[Stored data entries]
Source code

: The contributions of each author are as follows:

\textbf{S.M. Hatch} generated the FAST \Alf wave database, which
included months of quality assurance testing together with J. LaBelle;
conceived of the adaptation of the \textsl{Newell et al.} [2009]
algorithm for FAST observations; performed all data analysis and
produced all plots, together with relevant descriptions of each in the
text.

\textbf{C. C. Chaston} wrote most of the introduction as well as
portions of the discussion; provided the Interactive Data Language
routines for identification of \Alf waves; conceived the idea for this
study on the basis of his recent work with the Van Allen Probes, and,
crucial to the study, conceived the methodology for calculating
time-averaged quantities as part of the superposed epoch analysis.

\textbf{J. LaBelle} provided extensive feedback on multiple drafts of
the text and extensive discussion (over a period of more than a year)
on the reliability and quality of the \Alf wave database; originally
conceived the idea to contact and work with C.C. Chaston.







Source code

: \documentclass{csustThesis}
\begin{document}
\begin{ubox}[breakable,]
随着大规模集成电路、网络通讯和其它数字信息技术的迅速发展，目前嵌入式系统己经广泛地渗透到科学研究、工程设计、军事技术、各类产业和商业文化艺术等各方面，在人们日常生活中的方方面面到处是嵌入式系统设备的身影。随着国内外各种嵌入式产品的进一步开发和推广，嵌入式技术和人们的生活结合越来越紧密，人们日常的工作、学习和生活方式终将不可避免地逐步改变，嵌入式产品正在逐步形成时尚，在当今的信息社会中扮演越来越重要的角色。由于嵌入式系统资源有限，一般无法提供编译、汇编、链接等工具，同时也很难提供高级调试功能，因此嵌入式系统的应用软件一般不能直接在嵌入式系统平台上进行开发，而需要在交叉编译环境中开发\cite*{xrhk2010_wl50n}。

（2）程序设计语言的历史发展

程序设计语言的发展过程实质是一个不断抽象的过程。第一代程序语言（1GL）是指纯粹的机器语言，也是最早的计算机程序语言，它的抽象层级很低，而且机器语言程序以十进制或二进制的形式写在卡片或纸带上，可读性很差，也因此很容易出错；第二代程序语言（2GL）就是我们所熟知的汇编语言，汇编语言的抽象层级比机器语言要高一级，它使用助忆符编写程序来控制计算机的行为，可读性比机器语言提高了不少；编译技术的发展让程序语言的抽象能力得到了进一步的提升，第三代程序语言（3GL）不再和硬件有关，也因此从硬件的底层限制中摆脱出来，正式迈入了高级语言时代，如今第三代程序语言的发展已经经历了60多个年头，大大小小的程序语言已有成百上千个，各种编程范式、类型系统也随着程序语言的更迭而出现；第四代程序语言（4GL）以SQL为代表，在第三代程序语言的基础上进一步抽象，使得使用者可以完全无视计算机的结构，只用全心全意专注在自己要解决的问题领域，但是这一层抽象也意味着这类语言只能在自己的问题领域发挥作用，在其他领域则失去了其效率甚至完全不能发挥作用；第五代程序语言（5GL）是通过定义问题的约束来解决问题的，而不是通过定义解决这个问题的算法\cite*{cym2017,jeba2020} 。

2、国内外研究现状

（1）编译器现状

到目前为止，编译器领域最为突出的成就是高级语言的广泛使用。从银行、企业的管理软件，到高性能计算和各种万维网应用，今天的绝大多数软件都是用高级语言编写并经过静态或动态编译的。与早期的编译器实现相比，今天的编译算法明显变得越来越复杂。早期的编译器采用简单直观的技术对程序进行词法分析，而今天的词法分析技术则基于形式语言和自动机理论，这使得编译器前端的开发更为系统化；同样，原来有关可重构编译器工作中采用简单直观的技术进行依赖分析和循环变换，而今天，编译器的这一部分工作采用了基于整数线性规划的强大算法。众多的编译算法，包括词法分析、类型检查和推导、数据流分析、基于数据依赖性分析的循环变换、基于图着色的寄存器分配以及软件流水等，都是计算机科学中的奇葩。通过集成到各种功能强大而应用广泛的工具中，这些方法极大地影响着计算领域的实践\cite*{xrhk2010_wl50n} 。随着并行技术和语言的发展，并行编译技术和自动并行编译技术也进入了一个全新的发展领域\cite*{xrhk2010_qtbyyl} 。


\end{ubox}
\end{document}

» Your goal
Repeat each record in full; every line must match exactly.

» Exercise response
Source code

: The contributions of each author are as follows:

\textbf{S.M. Hatch} generated the FAST \Alf wave database, which
included months of quality assurance testing together with J. LaBelle;
conceived of the adaptation of the \textsl{Newell et al.} [2009]
algorithm for FAST observations; performed all data analysis and
produced all plots, together with relevant descriptions of each in the
text.

\textbf{C. C. Chaston} wrote most of the introduction as well as
portions of the discussion; provided the Interactive Data Language
routines for identification of \Alf waves; conceived the idea for this
study on the basis of his recent work with the Van Allen Probes, and,
crucial to the study, conceived the methodology for calculating
time-averaged quantities as part of the superposed epoch analysis.

\textbf{J. LaBelle} provided extensive feedback on multiple drafts of
the text and extensive discussion (over a period of more than a year)
on the reliability and quality of the \Alf wave database; originally
conceived the idea to contact and work with C.C. Chaston.







Source code

: \documentclass{csustThesis}
\begin{document}
\begin{ubox}[breakable,]
随着大规模集成电路、网络通讯和其它数字信息技术的迅速发展，目前嵌入式系统己经广泛地渗透到科学研究、工程设计、军事技术、各类产业和商业文化艺术等各方面，在人们日常生活中的方方面面到处是嵌入式系统设备的身影。随着国内外各种嵌入式产品的进一步开发和推广，嵌入式技术和人们的生活结合越来越紧密，人们日常的工作、学习和生活方式终将不可避免地逐步改变，嵌入式产品正在逐步形成时尚，在当今的信息社会中扮演越来越重要的角色。由于嵌入式系统资源有限，一般无法提供编译、汇编、链接等工具，同时也很难提供高级调试功能，因此嵌入式系统的应用软件一般不能直接在嵌入式系统平台上进行开发，而需要在交叉编译环境中开发\cite*{xrhk2010_wl50n}。

（2）程序设计语言的历史发展

程序设计语言的发展过程实质是一个不断抽象的过程。第一代程序语言（1GL）是指纯粹的机器语言，也是最早的计算机程序语言，它的抽象层级很低，而且机器语言程序以十进制或二进制的形式写在卡片或纸带上，可读性很差，也因此很容易出错；第二代程序语言（2GL）就是我们所熟知的汇编语言，汇编语言的抽象层级比机器语言要高一级，它使用助忆符编写程序来控制计算机的行为，可读性比机器语言提高了不少；编译技术的发展让程序语言的抽象能力得到了进一步的提升，第三代程序语言（3GL）不再和硬件有关，也因此从硬件的底层限制中摆脱出来，正式迈入了高级语言时代，如今第三代程序语言的发展已经经历了60多个年头，大大小小的程序语言已有成百上千个，各种编程范式、类型系统也随着程序语言的更迭而出现；第四代程序语言（4GL）以SQL为代表，在第三代程序语言的基础上进一步抽象，使得使用者可以完全无视计算机的结构，只用全心全意专注在自己要解决的问题领域，但是这一层抽象也意味着这类语言只能在自己的问题领域发挥作用，在其他领域则失去了其效率甚至完全不能发挥作用；第五代程序语言（5GL）是通过定义问题的约束来解决问题的，而不是通过定义解决这个问题的算法\cite*{cym2017,jeba2020} 。

2、国内外研究现状

（1）编译器现状

到目前为止，编译器领域最为突出的成就是高级语言的广泛使用。从银行、企业的管理软件，到高性能计算和各种万维网应用，今天的绝大多数软件都是用高级语言编写并经过静态或动态编译的。与早期的编译器实现相比，今天的编译算法明显变得越来越复杂。早期的编译器采用简单直观的技术对程序进行词法分析，而今天的词法分析技术则基于形式语言和自动机理论，这使得编译器前端的开发更为系统化；同样，原来有关可重构编译器工作中采用简单直观的技术进行依赖分析和循环变换，而今天，编译器的这一部分工作采用了基于整数线性规划的强大算法。众多的编译算法，包括词法分析、类型检查和推导、数据流分析、基于数据依赖性分析的循环变换、基于图着色的寄存器分配以及软件流水等，都是计算机科学中的奇葩。通过集成到各种功能强大而应用广泛的工具中，这些方法极大地影响着计算领域的实践\cite*{xrhk2010_wl50n} 。随着并行技术和语言的发展，并行编译技术和自动并行编译技术也进入了一个全新的发展领域\cite*{xrhk2010_qtbyyl} 。


\end{ubox}
\end{document}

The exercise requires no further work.